Julie grabbed Mark’s hand and squeezed it tightly. “It didn’t even occur to me to think about the envelope,” she said, half-apologetically, half-mechanically. “Mark and I were going to tell you all about it because it was so strange. Especially after Charlie—after Charlie. It doesn’t matter. When you asked about envelopes this morning, I didn’t even think.”
“If this isn’t about the envelope, what is it about?” Jon Baird demanded. “I thought the question on the table here was whether Gregor Demarkian could send me to jail on the strength of an envelope.”
“If there really is strychnine on it, he can,” Mark Anderwahl said. “Except we thought it was the contracts he was trying to get rid of. We never even considered the envelope.”
“Who was trying to get rid of them?” Sheila Baird said.
“Why, Charlie Shay, of course,” Julie told them. It was right after McAdam died. You know what Charlie’s like—what he was like. He never stayed late at the office. Never. But maybe three or four days after McAdam died, there he was, when there wasn’t anybody there but me, and he was putting something in the pile for the shredder for the next morning. But he wasn’t putting something on the pile, on top of it, the way you normally would. He was lifting up a whole raft of papers and putting whatever he had under it. It was so strange. So I waited for him to leave and then I went down there myself and looked.
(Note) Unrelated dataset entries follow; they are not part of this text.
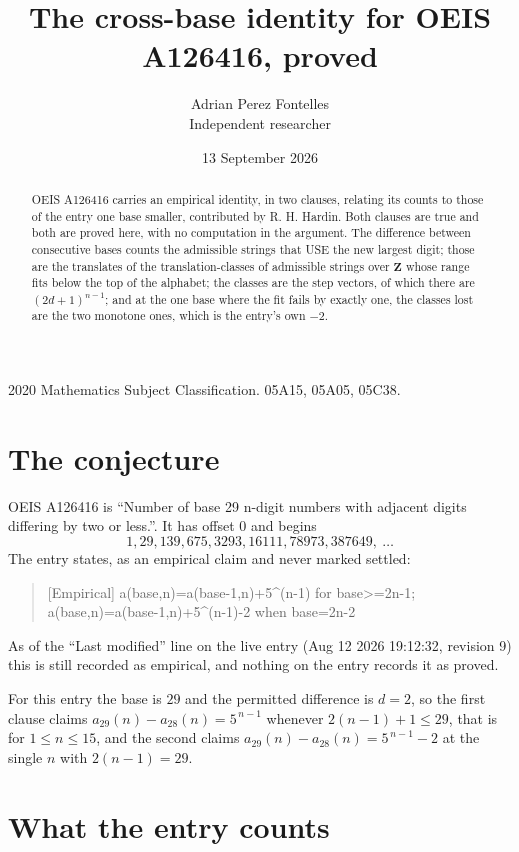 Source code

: \documentclass[11pt,a4paper]{article}
\title{The cross-base identity for OEIS A126416, proved}
\author{Adrian Perez Fontelles\\ \small Independent researcher}
\date{13 September 2026}
\theoremstyle{plain}
\theoremstyle{definition}
\begin{document}
\maketitle

\begin{abstract}
OEIS A126416 carries an empirical identity, in two clauses, relating its counts to those of the
entry one base smaller, contributed by R. H. Hardin. Both clauses are true and both are proved
here, with no computation in the argument. The difference between consecutive bases counts the
admissible strings that USE the new largest digit; those are the translates of the
translation-classes of admissible strings over $\mathbf{Z}$ whose range fits below the top of
the alphabet; the classes are the step vectors, of which there are $(2d+1)^{n-1}$; and at the
one base where the fit fails by exactly one, the classes lost are the two monotone ones, which
is the entry's own $-2$.
\end{abstract}

\noindent\small 2020 Mathematics Subject Classification. 05A15, 05A05, 05C38.\normalsize

\section{The conjecture}

OEIS A126416 is ``Number of base 29 n-digit numbers with adjacent digits differing by two or less.''. It has offset $0$ and begins
\[
1, 29, 139, 675, 3293, 16111, 78973, 387649,\ \dots
\]
The entry states, as an empirical claim and never marked settled:
\begin{quote}
[Empirical] a(base,n)=a(base-1,n)+5\textasciicircum{}(n-1) for base>=2n-1; a(base,n)=a(base-1,n)+5\textasciicircum{}(n-1)-2 when base=2n-2
\end{quote}
As of the ``Last modified'' line on the live entry (Aug 12 2026 19:12:32, revision 9)
this is still recorded as empirical, and nothing on the entry records it as proved.

For this entry the base is $29$ and the permitted difference is $d=2$, so the first clause
claims $a_{29}(n)-a_{28}(n)=5^{\,n-1}$ whenever $2(n-1)+1\le29$, that is for
$1\le n\le15$, and the second claims $a_{29}(n)-a_{28}(n)=5^{\,n-1}-2$ at the single
$n$ with $2(n-1)=29$.

\section{What the entry counts}
\end{document}
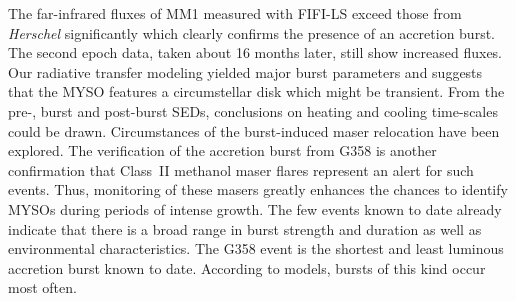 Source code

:    {
   The far-infrared fluxes of MM1 measured with FIFI-LS exceed those from %
   {\em Herschel} significantly which clearly confirms the presence of an accretion burst. The second epoch data, taken 
   about 16 months later, still show increased fluxes. Our radiative transfer modeling yielded major burst parameters and suggests that the MYSO
   features a circumstellar disk which might be transient.
   From the pre-, burst and post-burst SEDs, conclusions on heating and cooling time-scales could be drawn. Circumstances of the burst-induced maser relocation have been explored.
   }
   {
   The verification of the accretion burst from G358 is another confirmation that Class~II methanol maser flares represent an alert for such events. Thus, monitoring of these masers greatly enhances the chances to identify MYSOs during periods of intense growth. 
   The few events known to date already indicate that there is a broad range in burst strength and duration as well as environmental characteristics. The G358 event is the shortest and least luminous  accretion burst known to date. According to models, bursts of this kind occur most often.
   }


   \maketitle
%

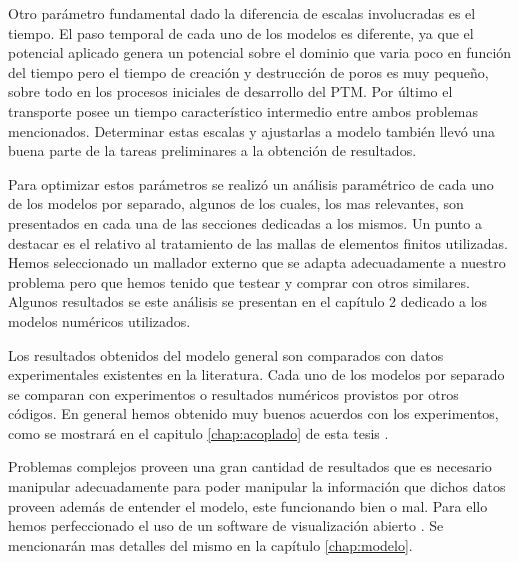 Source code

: Otro parámetro fundamental dado la diferencia de escalas involucradas es el tiempo. El paso temporal de cada uno de los modelos es diferente, ya que el potencial aplicado genera un potencial sobre el dominio que varia poco en función del tiempo pero el tiempo de creación y destrucción de poros es muy pequeño, sobre todo en los procesos iniciales de desarrollo del PTM. Por último el transporte posee un tiempo característico intermedio entre ambos problemas mencionados. Determinar estas escalas y ajustarlas a modelo también llevó una buena parte de la tareas preliminares a la obtención de resultados.

Para optimizar estos parámetros se realizó un análisis paramétrico de cada uno de los modelos por separado, algunos de los cuales, los mas relevantes, son presentados en cada una de las secciones dedicadas a los mismos. 
Un punto a destacar es el relativo al tratamiento de las mallas de elementos finitos utilizadas. Hemos seleccionado un mallador externo \cite{automesh} que se adapta adecuadamente a nuestro problema pero que hemos tenido que testear y comprar con otros similares. Algunos resultados se este análisis se presentan en el capítulo 2 dedicado a los modelos numéricos utilizados.

Los resultados obtenidos del modelo general son comparados con datos experimentales existentes en la literatura. Cada uno de los modelos por separado se comparan con experimentos o resultados numéricos provistos por otros códigos. En general hemos obtenido muy buenos acuerdos con los experimentos, como se mostrará en el capitulo \ref{chap:acoplado} de esta tesis \cite{c6-fodava, krass07, c8}.

 Problemas complejos proveen una gran cantidad de resultados que es necesario manipular adecuadamente para poder manipular la información que dichos datos proveen además de entender el modelo, este funcionando bien o mal. Para ello hemos perfeccionado el uso de un software de visualización abierto \cite{c16}. Se mencionarán mas detalles del mismo en la capítulo \ref{chap:modelo}.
And there were our two copies of the McAdam contracts and the envelope, and if I hadn’t taken them out myself they would have been confetti in the morning.”
“You took them out?” Jon Baird said.
“Oh, Jesus Christ,” Tony Baird said.
“I didn’t understand what was going on,” Julie Anderwahl said, sounding frightened. “I thought Charlie was—that he was sick or having a breakdown or something—and I took what I’d found to Mark and we talked about it and then I put them away in my safe, just in case. Just in case anybody ever needed them again, if you see what I mean. And if it turned out that it was just that nobody wanted to remember that we’d actually done a deal with McAdam now that he was dead, well, they’d be gone. I mean, after all, McAdam’s estate would have had to have a copy. It wasn’t as if shredding ours would be obliterating the deal.”
“Damn,” Jon Baird said.
“Damn nothing,” Tony Baird exploded. “It’s just a question of who gets to a radio first.”
With that, he launched himself toward the narrow passageway out of the bow, where Bennis Hannaford had been busily piling up lines and spools and stray boxes all through Gregor’s talk. That slowed him down, but it didn’t stop him. What did stop him was Mark Anderwahl’s flare.
“Don’t you dare move another millimeter,” Mark Anderwahl shouted, in his best swashbuckler-wanna-be fashion. “I’ll blow you right off this boat.”
He did not, of course, blow Tony Baird off this boat. He simply lit the very short fuse on his homemade flare, tossed it in Tony’s direction, and stood back.
It turned out he had used a great deal more baking soda than he should have.